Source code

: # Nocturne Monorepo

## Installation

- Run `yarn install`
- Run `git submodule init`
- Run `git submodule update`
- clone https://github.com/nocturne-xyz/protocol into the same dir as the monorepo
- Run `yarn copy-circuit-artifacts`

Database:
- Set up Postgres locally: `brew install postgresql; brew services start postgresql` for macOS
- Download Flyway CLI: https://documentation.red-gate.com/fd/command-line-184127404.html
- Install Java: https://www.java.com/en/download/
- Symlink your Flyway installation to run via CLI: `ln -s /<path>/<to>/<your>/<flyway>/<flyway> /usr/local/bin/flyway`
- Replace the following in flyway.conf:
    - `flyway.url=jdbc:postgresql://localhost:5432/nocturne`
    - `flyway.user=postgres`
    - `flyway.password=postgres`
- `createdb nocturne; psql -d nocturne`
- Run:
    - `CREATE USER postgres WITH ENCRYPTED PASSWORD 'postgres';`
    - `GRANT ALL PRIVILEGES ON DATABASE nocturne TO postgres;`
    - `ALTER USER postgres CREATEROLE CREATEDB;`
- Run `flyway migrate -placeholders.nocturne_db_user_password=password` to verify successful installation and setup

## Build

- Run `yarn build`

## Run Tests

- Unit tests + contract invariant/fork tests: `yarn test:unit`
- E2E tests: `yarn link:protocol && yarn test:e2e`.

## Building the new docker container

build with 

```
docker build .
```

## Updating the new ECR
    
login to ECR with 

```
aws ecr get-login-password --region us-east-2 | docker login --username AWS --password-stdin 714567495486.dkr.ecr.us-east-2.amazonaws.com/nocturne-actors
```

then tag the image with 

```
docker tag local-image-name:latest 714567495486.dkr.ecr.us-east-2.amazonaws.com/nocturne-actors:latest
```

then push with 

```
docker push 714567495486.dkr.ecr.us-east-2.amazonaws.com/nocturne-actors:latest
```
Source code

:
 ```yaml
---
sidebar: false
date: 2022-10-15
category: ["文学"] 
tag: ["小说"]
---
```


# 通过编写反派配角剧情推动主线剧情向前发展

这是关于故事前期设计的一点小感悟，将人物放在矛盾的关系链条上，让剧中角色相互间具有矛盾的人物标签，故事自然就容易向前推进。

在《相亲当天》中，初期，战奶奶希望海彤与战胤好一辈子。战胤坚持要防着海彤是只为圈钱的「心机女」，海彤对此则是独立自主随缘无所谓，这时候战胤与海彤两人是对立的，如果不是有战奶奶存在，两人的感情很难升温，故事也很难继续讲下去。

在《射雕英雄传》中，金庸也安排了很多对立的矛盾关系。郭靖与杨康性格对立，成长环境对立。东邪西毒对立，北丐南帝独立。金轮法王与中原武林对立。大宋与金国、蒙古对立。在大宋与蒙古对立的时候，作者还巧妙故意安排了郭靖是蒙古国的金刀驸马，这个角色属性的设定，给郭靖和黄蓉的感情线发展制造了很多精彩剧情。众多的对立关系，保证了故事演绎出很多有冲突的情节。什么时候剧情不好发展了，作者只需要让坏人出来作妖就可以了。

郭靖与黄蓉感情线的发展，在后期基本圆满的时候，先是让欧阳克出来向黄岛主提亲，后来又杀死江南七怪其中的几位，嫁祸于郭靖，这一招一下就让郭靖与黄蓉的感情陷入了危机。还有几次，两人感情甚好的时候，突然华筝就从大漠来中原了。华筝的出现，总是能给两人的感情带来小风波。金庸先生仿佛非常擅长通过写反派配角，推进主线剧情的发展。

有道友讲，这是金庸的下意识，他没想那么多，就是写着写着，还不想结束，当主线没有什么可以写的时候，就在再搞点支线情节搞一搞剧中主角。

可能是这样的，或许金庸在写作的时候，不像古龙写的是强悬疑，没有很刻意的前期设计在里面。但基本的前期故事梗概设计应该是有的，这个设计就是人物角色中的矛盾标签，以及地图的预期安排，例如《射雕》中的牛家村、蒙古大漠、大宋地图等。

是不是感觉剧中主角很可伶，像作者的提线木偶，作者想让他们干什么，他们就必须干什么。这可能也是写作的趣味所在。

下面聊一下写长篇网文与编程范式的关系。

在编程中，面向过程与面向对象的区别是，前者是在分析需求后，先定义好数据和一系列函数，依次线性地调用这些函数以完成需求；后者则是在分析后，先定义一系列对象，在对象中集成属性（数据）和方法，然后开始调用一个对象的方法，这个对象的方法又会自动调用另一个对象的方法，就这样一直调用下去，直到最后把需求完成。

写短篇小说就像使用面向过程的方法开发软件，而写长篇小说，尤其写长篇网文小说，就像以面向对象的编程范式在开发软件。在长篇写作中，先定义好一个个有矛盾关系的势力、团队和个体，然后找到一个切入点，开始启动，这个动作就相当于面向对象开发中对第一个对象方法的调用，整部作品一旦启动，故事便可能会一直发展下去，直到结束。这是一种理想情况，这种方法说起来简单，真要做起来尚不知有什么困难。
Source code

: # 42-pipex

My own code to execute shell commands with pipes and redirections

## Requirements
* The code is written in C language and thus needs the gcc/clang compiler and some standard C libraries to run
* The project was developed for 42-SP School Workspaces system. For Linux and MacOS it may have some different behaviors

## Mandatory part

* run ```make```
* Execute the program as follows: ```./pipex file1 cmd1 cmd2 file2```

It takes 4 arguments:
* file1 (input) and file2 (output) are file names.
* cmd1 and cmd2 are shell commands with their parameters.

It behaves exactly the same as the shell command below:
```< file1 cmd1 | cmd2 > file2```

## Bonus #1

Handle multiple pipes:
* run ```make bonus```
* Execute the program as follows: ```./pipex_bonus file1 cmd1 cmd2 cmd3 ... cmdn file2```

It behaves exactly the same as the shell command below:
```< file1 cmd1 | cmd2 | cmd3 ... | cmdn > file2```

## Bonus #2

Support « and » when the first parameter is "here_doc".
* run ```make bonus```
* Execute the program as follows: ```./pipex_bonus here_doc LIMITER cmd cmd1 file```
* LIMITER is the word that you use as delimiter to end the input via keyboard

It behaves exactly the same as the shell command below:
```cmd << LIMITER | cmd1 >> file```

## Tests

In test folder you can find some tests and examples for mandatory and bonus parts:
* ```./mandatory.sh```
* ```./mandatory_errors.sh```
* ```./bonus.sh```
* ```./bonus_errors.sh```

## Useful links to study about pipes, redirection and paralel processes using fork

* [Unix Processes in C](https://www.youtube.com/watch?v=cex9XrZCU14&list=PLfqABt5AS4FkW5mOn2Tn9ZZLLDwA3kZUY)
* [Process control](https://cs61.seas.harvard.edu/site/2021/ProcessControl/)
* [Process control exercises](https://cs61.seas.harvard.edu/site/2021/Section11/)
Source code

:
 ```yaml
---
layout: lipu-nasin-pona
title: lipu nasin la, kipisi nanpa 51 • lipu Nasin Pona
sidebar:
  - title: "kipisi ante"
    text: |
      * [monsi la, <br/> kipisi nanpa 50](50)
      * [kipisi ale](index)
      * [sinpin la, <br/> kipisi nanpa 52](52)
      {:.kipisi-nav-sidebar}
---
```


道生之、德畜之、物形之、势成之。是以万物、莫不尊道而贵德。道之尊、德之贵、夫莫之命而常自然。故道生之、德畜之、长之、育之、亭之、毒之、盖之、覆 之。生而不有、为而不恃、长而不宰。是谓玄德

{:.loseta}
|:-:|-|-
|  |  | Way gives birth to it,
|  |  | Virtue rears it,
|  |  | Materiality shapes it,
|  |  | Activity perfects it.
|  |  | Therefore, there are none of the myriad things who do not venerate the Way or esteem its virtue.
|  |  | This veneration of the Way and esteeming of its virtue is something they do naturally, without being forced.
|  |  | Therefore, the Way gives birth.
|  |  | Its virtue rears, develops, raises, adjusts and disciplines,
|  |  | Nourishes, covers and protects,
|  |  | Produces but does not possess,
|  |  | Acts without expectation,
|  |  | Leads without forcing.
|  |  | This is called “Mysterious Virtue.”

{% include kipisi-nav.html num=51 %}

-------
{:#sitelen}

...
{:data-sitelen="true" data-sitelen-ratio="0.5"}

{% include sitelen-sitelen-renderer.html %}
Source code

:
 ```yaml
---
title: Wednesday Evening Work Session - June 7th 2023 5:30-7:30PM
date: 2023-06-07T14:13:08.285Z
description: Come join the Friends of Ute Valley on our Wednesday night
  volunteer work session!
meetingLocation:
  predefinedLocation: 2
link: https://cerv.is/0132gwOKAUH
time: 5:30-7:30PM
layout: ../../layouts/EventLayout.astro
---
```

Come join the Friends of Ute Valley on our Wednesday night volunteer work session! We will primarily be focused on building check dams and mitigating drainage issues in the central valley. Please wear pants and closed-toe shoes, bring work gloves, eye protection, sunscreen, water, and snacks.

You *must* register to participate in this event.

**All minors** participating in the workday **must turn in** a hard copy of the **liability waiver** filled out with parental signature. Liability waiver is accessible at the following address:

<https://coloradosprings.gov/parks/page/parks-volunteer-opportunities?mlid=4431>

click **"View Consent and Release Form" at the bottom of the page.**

* _About this task_
Copy exactly the lines from the one with "You *must* register to participate" down to the last line of the records above, and leave out everything else.

* _Exercise result_
You *must* register to participate in this event.

**All minors** participating in the workday **must turn in** a hard copy of the **liability waiver** filled out with parental signature. Liability waiver is accessible at the following address:

<https://coloradosprings.gov/parks/page/parks-volunteer-opportunities?mlid=4431>

click **"View Consent and Release Form" at the bottom of the page.**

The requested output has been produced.